Sitting in Mama’s living room with women I adore and trust with my whole heart, it didn’t take long before the whole horrible dressing room experience bubbled up and out.  

The more I talked, the more they laughed.  They’d all been there. Loving their bodies and hating them at the same time.  Being grateful for so much, but frustrated at so much too. Desperately cramming themselves into SPANX just like me, or deciding that the time for SPANX had come and gone – and good riddance and who cares! We cried and laughed.

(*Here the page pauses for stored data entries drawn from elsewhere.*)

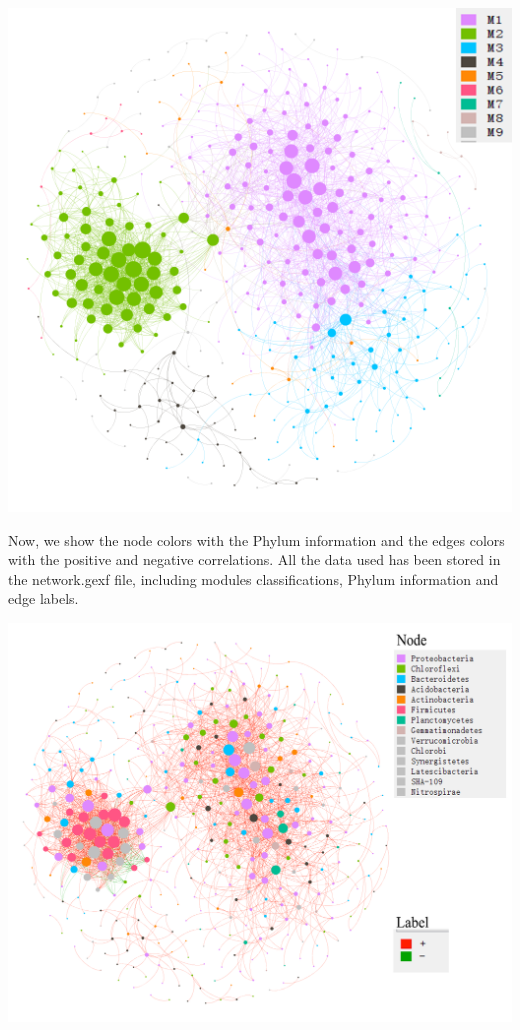 \documentclass[
]{book}
\begin{document}
\begin{center}\includegraphics[width=550px]{Images/network1_spearman} \end{center}

Now, we show the node colors with the Phylum information and the edges colors with the positive and negative correlations.
All the data used has been stored in the network.gexf file, including modules classifications, Phylum information and edge labels.

\begin{center}\includegraphics[width=550px]{Images/network2_spearman} \end{center}
\end{document}
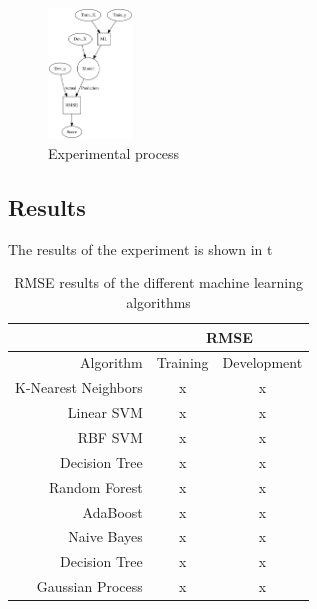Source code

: \documentclass{article}
\begin{document}
	\begin{figure} [h]
 		\begin{center}
		\includegraphics[width=0.20\textwidth]{process}
  		\end{center}
  		\caption{Experimental process}
  		\label{process}
 	\end{figure}

	\subsection{Results}
	The results of the experiment is shown in t

	\begin{table}
		\begin{center}
			\begin{tabular}{ | r | c | c |}
			\hline
			& \multicolumn{2}{c|}{RMSE} \\ \hline
			Algorithm & Training & Development \\ \hline\hline
			K-Nearest Neighbors        & x & x \\ \hline
			Linear SVM                 & x & x \\ \hline
			RBF SVM                    & x & x \\ \hline
			Decision Tree              & x & x \\ \hline
			Random Forest              & x & x \\ \hline
			AdaBoost                   & x & x \\ \hline
			Naive Bayes                & x & x \\ \hline
			Decision Tree              & x & x \\ \hline
			Gaussian Process           & x & x \\ \hline
			\end{tabular}
		\end{center}
		\caption{RMSE results of the different machine learning algorithms}
		\label{rmse_results}
	\end{table}
 
\end{document}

I wasn’t alone in any of my feelings, no matter how silly or insignificant I’d thought they were when I’d walked in the door.  They even cajoled me into going out to my car to get my dresses, and asked to see Mama’s, and Ginny’s, too. They ooh’d and aah’d and said all the things.   

The women (most of whom I’ve known all my life,) applied such a balm.  My mind quieted, my stomach stopped churning. I relaxed into the knowing that I am not alone – that none of us are alone – in feelings of inadequacy, in this mean-girl struggle with body-image, in moments of self-doubt and even despair.  

In Mama’s living room, I was reminded of what I’d allowed myself to forget.  Weddings aren’t about dresses or SPANX, or trying to look any certain way at all.  Weddings are about love. Most things are, actually.

It took the women I love most in the world to remind me.